06Is NTRB or CLRB or PRTC or DARE or PRGO more undervalued right now?
Analyst consensus price targets imply the most upside for PRTC: 235.
9% to $57. 00.
07Which pays a better dividend — NTRB or CLRB or PRTC or DARE or PRGO?
In this comparison, PRGO (9.
8% yield) pays a dividend. NTRB, CLRB, PRTC, DARE do not pay a meaningful dividend and should not be held primarily for income.
08Is NTRB or CLRB or PRTC or DARE or PRGO better for a retirement portfolio?
For long-horizon retirement investors, PureTech Health plc (PRTC) is the stronger choice — it scores higher on the combination of lower volatility, dividend reliability, and long-term compounding (low volatility (β 0.
51)). Cellectar Biosciences, Inc. (CLRB) carries a higher beta of 1. 76 — meaning larger drawdowns in market downturns, which matters significantly when you cannot wait years for a recovery. Both have compounded well over 10 years (PRTC: -55. 9%, CLRB: -99. 9%), confirming both are viable long-term holds — but the lower-volatility option typically results in less emotional selling during corrections.
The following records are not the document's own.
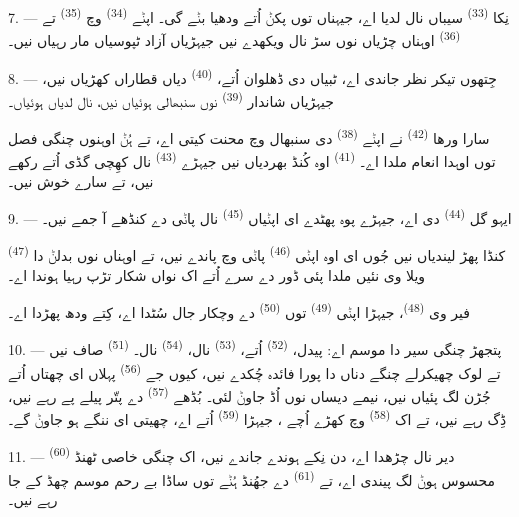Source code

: 7. --- نِکا  \textsuperscript{(33)} سیباں نال لدیا اے، جیہناں
توں پکݨ اُتے ودھیا  بݨے گی۔ اپݨے 
\textsuperscript{(34)} وچ  \textsuperscript{(35)} تے
 \textsuperscript{(36)} اوہناں چڑیاں نوں سڑ نال ویکھدے نیں جیہڑیاں
آزاد ٹپوسیاں مار رہیاں نیں۔

8. --- جِتھوں تیکر نظر جاندی اے، ٹبیاں دی ڈھلوان اُتے، 
\textsuperscript{(40)} دیاں قطاراں کھڑیاں نیں، جیہڑیاں شاندار 
\textsuperscript{(39)} نوں سنبھالی ہوئیاں نیں،  نال لدیاں ہوئیاں۔

سارا ورھا  \textsuperscript{(42)} نے اپݨے
 \textsuperscript{(38)} دی سنبھال وچ محنت کیتی اے، تے ہُݨ
اوہنوں چنگی فصل توں اوہدا انعام ملدا اے۔ 
\textsuperscript{(41)} اوہ کُنڈ بھردیاں نیں جیہڑے 
\textsuperscript{(43)} نال کھِچی گڈی اُتے رکھے نیں، تے سارے خوش نیں۔

\VUsaut{5.0mm}
\VUsaut{3.4mm}

9. --- ایہو گل  \textsuperscript{(44)} دی اے، جیہڑے پوہ پھٹدے
ای اپݨیاں  \textsuperscript{(45)} نال پاݨی دے کنڈھے آ جمے نیں۔

 \textsuperscript{(47)} کنڈا پھڑ لیندیاں نیں جُوں ای اوہ اپݨی
 \textsuperscript{(46)} پاݨی وچ پاندے نیں، تے اوہناں نوں 
بدلݨ دا ویلا وی نئیں ملدا پئی ڈور دے سرے اُتے اک نواں شکار تڑپ رہیا ہوندا اے۔

فیر وی  \textsuperscript{(48)}، جیہڑا اپݨی 
\textsuperscript{(49)} توں  \textsuperscript{(50)} دے وچکار جال سُٹدا اے،
کِتے ودھ پھڑدا اے۔

10. --- پتجھڑ چنگی سیر دا موسم اے: پیدل،  \textsuperscript{(52)}
اُتے،  \textsuperscript{(53)} نال،  \textsuperscript{(54)}
نال۔  \textsuperscript{(51)} صاف نیں تے لوک چھیکرلے چنگے دناں دا پورا
فائدہ چُکدے نیں، کیوں جے  \textsuperscript{(56)} پہلاں ای چھتاں اُتے
جُڑن لگ پئیاں نیں، نیمے دیساں نوں اُڈ جاوݨ لئی۔ بُڈھے 
\textsuperscript{(57)} دے پتّر پیلے پے رہے نیں،  ڈِگ رہے نیں، تے اک
 \textsuperscript{(58)} وچ کھڑے اُچے ، جیہڑا
 \textsuperscript{(59)} اُتے اے، چھیتی ای ننگے ہو جاوݨ گے۔

11. ---  \textsuperscript{(60)} دیر نال چڑھدا اے، دن نِکے ہوندے جاندے
نیں،  اک چنگی خاصی ٹھنڈ محسوس ہوݨ لگ پیندی اے، تے 
\textsuperscript{(61)} دے جھُنڈ ہُݨے توں ساڈا بے رحم موسم چھڈ کے جا رہے نیں۔
\VUsaut{6.0mm}
\VUfilet{22mm}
Retirement portfolios generally favour predictability over maximum returns. Consult a financial advisor before making allocation decisions.
09What are the main differences between NTRB and CLRB and PRTC and DARE and PRGO?
Both stocks operate in the Healthcare sector, making this a peer-level intra-sector comparison — the same macro tailwinds and headwinds will affect both.
In terms of investment character: NTRB is a small-cap quality compounder stock; CLRB is a small-cap quality compounder stock; PRTC is a small-cap quality compounder stock; DARE is a small-cap quality compounder stock; PRGO is a small-cap income-oriented stock. PRGO pays a dividend while NTRB, CLRB, PRTC, DARE do not, making them suitable for different income and tax situations. These fundamental differences mean investors should not choose between them on a single metric — the "better stock" depends entirely on which of these characteristics aligns with your investment strategy.